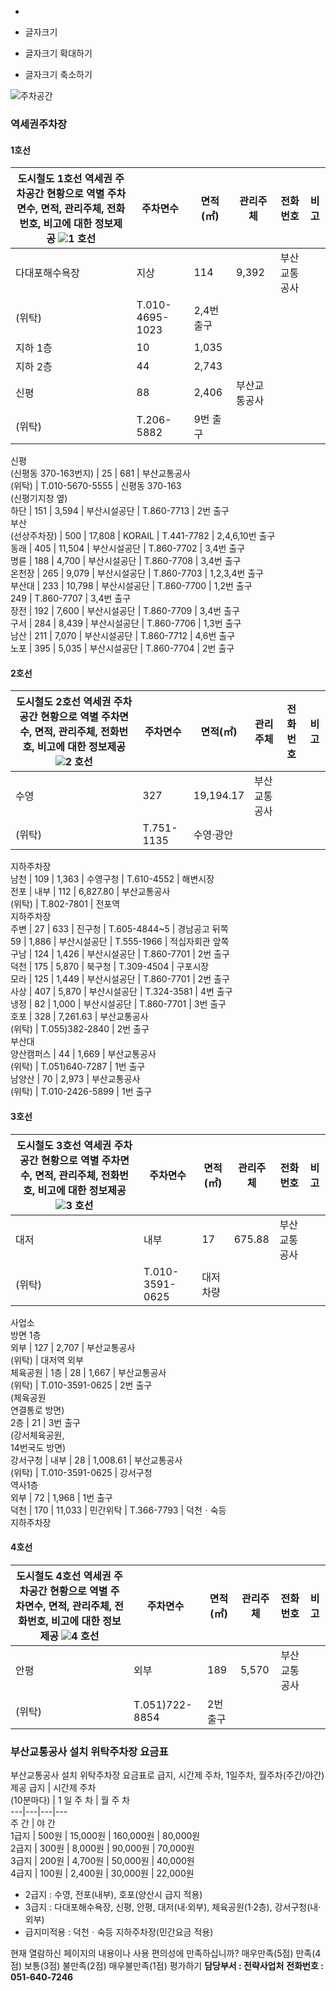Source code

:   * 

  * 글자크기
  * 글자크기 확대하기
  * 글자크기 축소하기


![주차공간](https://www.humetro.busan.kr/homepage/default/img/Guide/parking.jpg)
### 역세권주차장
#### 1호선
도시철도 1호선 역세권 주차공간 현황으로 역별 주차면수, 면적, 관리주체, 전화번호, 비고에 대한 정보제공 ![1](https://www.humetro.busan.kr/homepage/default/img/Culture/ico_hline01.png) 호선 | 주차면수 | 면적(㎡) | 관리주체 | 전화번호 | 비고  
---|---|---|---|---|---  
다대포해수욕장 | 지상 | 114 | 9,392 | 부산교통공사  
(위탁) | T.010-4695-1023 | 2,4번 출구  
지하 1층 | 10 | 1,035  
지하 2층 | 44 | 2,743  
신평 | 88 | 2,406 | 부산교통공사  
(위탁) | T.206-5882 | 9번 출구  
신평  
(신평동 370-163번지) | 25 | 681 | 부산교통공사  
(위탁) | T.010-5670-5555 | 신평동 370-163  
(신평기지창 옆)  
하단 | 151 | 3,594 | 부산시설공단 | T.860-7713 | 2번 출구  
부산  
(선상주차장) | 500 | 17,808 | KORAIL | T.441-7782 | 2,4,6,10번 출구  
동래 | 405 | 11,504 | 부산시설공단 | T.860-7702 | 3,4번 출구  
명륜 | 188 | 4,700 | 부산시설공단 | T.860-7708 | 3,4번 출구  
온천장 | 265 | 9,079 | 부산시설공단 | T.860-7703 | 1,2,3,4번 출구  
부산대 | 233 | 10,798 | 부산시설공단 | T.860-7700 | 1,2번 출구  
249 | T.860-7707 | 3,4번 출구  
장전 | 192 | 7,600 | 부산시설공단 | T.860-7709 | 3,4번 출구  
구서 | 284 | 8,439 | 부산시설공단 | T.860-7706 | 1,3번 출구  
남산 | 211 | 7,070 | 부산시설공단 | T.860-7712 | 4,6번 출구  
노포 | 395 | 5,035 | 부산시설공단 | T.860-7704 | 2번 출구  
#### 2호선
도시철도 2호선 역세권 주차공간 현황으로 역별 주차면수, 면적, 관리주체, 전화번호, 비고에 대한 정보제공 ![2](https://www.humetro.busan.kr/homepage/default/img/Culture/ico_hline02.png) 호선 | 주차면수 | 면적(㎡) | 관리주체 | 전화번호 | 비고  
---|---|---|---|---|---  
수영 | 327 | 19,194.17 | 부산교통공사  
(위탁) | T.751-1135 | 수영·광안  
지하주차장  
남천 | 109 | 1,363 | 수영구청 | T.610-4552 | 해변시장  
전포 | 내부 | 112 | 6,827.80 | 부산교통공사  
(위탁) | T.802-7801 | 전포역  
지하주차장  
주변 | 27 | 633 | 진구청 | T.605-4844~5 | 경남공고 뒤쪽  
59 | 1,886 | 부산시설공단 | T.555-1966 | 적십자회관 앞쪽  
구남 | 124 | 1,426 | 부산시설공단 | T.860-7701 | 2번 출구  
덕천 | 175 | 5,870 | 북구청 | T.309-4504 | 구포시장  
모라 | 125 | 1,449 | 부산시설공단 | T.860-7701 | 2번 출구  
사상 | 407 | 5,870 | 부산시설공단 | T.324-3581 | 4번 출구  
냉정 | 82 | 1,000 | 부산시설공단 | T.860-7701 | 3번 출구  
호포 | 328 | 7,261.63 | 부산교통공사  
(위탁) | T.055)382-2840 | 2번 출구  
부산대  
양산캠퍼스 | 44 | 1,669 | 부산교통공사  
(위탁) | T.051)640-7287 | 1번 출구  
남양산 | 70 | 2,973 | 부산교통공사  
(위탁) | T.010-2426-5899 | 1번 출구  
#### 3호선
도시철도 3호선 역세권 주차공간 현황으로 역별 주차면수, 면적, 관리주체, 전화번호, 비고에 대한 정보제공 ![3](https://www.humetro.busan.kr/homepage/default/img/Culture/ico_hline03.png) 호선 | 주차면수 | 면적(㎡) | 관리주체 | 전화번호 | 비고  
---|---|---|---|---|---  
대저 | 내부 | 17 | 675.88 | 부산교통공사  
(위탁) | T.010-3591-0625 | 대저차량  
사업소  
방면 1층  
외부 | 127 | 2,707 | 부산교통공사  
(위탁) | 대저역 외부  
체육공원 | 1층 | 28 | 1,667 | 부산교통공사  
(위탁) | T.010-3591-0625 | 2번 출구  
(체육공원   
연결통로 방면)  
2층 | 21 | 3번 출구  
(강서체육공원,  
14번국도 방면)  
강서구청 | 내부 | 28 | 1,008.61 | 부산교통공사  
(위탁) | T.010-3591-0625 | 강서구청  
역사1층  
외부 | 72 | 1,968 | 1번 출구  
덕천 | 170 | 11,033 | 민간위탁 | T.366-7793 | 덕천ㆍ숙등  
지하주차장  
#### 4호선
도시철도 4호선 역세권 주차공간 현황으로 역별 주차면수, 면적, 관리주체, 전화번호, 비고에 대한 정보제공 ![4](https://www.humetro.busan.kr/homepage/default/img/Culture/ico_hline04.png) 호선 | 주차면수 | 면적(㎡) | 관리주체 | 전화번호 | 비고  
---|---|---|---|---|---  
안평 | 외부 | 189 | 5,570 | 부산교통공사  
(위탁) | T.051)722-8854 | 2번 출구  
### 부산교통공사 설치 위탁주차장 요금표
부산교통공사 설치 위탁주차장 요금표로 급지, 시간제 주차, 1일주차, 월주차(주간/야간) 제공 급지 | 시간제 주차  
(10분마다) | 1 일 주 차 | 월 주 차  
---|---|---|---  
주 간 | 야 간  
1급지 | 500원 | 15,000원 | 160,000원 | 80,000원  
2급지 | 300원 | 8,000원 | 90,000원 | 70,000원  
3급지 | 200원 | 4,700원 | 50,000원 | 40,000원  
4급지 | 100원 | 2,400원 | 30,000원 | 22,000원  
  * 2급지 : 수영, 전포(내부), 호포(양산시 급지 적용)
  * 3급지 : 다대포해수욕장, 신평, 안평, 대저(내·외부), 체육공원(1·2층), 강서구청(내·외부)
  * 급지미적용 : 덕천ㆍ숙등 지하주차장(민간요금 적용)



현재 열람하신 페이지의 내용이나 사용 편의성에 만족하십니까?
     매우만족(5점)      만족(4점)      보통(3점)      불만족(2점)      매우불만족(1점) 평가하기
**담당부서 : 전략사업처**
**전화번호 : 051-640-7246**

----

▶ Problem details: From the records above, print exactly the lines that run from the line with "(위탁) | T.802-7801 | 전포역" to the line with "대저(내·외부), 체육공원(1·2층), 강서구청(내·외부)", inclusive.

▶ Finished task:
(위탁) | T.802-7801 | 전포역  
지하주차장  
주변 | 27 | 633 | 진구청 | T.605-4844~5 | 경남공고 뒤쪽  
59 | 1,886 | 부산시설공단 | T.555-1966 | 적십자회관 앞쪽  
구남 | 124 | 1,426 | 부산시설공단 | T.860-7701 | 2번 출구  
덕천 | 175 | 5,870 | 북구청 | T.309-4504 | 구포시장  
모라 | 125 | 1,449 | 부산시설공단 | T.860-7701 | 2번 출구  
사상 | 407 | 5,870 | 부산시설공단 | T.324-3581 | 4번 출구  
냉정 | 82 | 1,000 | 부산시설공단 | T.860-7701 | 3번 출구  
호포 | 328 | 7,261.63 | 부산교통공사  
(위탁) | T.055)382-2840 | 2번 출구  
부산대  
양산캠퍼스 | 44 | 1,669 | 부산교통공사  
(위탁) | T.051)640-7287 | 1번 출구  
남양산 | 70 | 2,973 | 부산교통공사  
(위탁) | T.010-2426-5899 | 1번 출구  
#### 3호선
도시철도 3호선 역세권 주차공간 현황으로 역별 주차면수, 면적, 관리주체, 전화번호, 비고에 대한 정보제공 ![3](https://www.humetro.busan.kr/homepage/default/img/Culture/ico_hline03.png) 호선 | 주차면수 | 면적(㎡) | 관리주체 | 전화번호 | 비고  
---|---|---|---|---|---  
대저 | 내부 | 17 | 675.88 | 부산교통공사  
(위탁) | T.010-3591-0625 | 대저차량  
사업소  
방면 1층  
외부 | 127 | 2,707 | 부산교통공사  
(위탁) | 대저역 외부  
체육공원 | 1층 | 28 | 1,667 | 부산교통공사  
(위탁) | T.010-3591-0625 | 2번 출구  
(체육공원   
연결통로 방면)  
2층 | 21 | 3번 출구  
(강서체육공원,  
14번국도 방면)  
강서구청 | 내부 | 28 | 1,008.61 | 부산교통공사  
(위탁) | T.010-3591-0625 | 강서구청  
역사1층  
외부 | 72 | 1,968 | 1번 출구  
덕천 | 170 | 11,033 | 민간위탁 | T.366-7793 | 덕천ㆍ숙등  
지하주차장  
#### 4호선
도시철도 4호선 역세권 주차공간 현황으로 역별 주차면수, 면적, 관리주체, 전화번호, 비고에 대한 정보제공 ![4](https://www.humetro.busan.kr/homepage/default/img/Culture/ico_hline04.png) 호선 | 주차면수 | 면적(㎡) | 관리주체 | 전화번호 | 비고  
---|---|---|---|---|---  
안평 | 외부 | 189 | 5,570 | 부산교통공사  
(위탁) | T.051)722-8854 | 2번 출구  
### 부산교통공사 설치 위탁주차장 요금표
부산교통공사 설치 위탁주차장 요금표로 급지, 시간제 주차, 1일주차, 월주차(주간/야간) 제공 급지 | 시간제 주차  
(10분마다) | 1 일 주 차 | 월 주 차  
---|---|---|---  
주 간 | 야 간  
1급지 | 500원 | 15,000원 | 160,000원 | 80,000원  
2급지 | 300원 | 8,000원 | 90,000원 | 70,000원  
3급지 | 200원 | 4,700원 | 50,000원 | 40,000원  
4급지 | 100원 | 2,400원 | 30,000원 | 22,000원  
  * 2급지 : 수영, 전포(내부), 호포(양산시 급지 적용)
  * 3급지 : 다대포해수욕장, 신평, 안평, 대저(내·외부), 체육공원(1·2층), 강서구청(내·외부)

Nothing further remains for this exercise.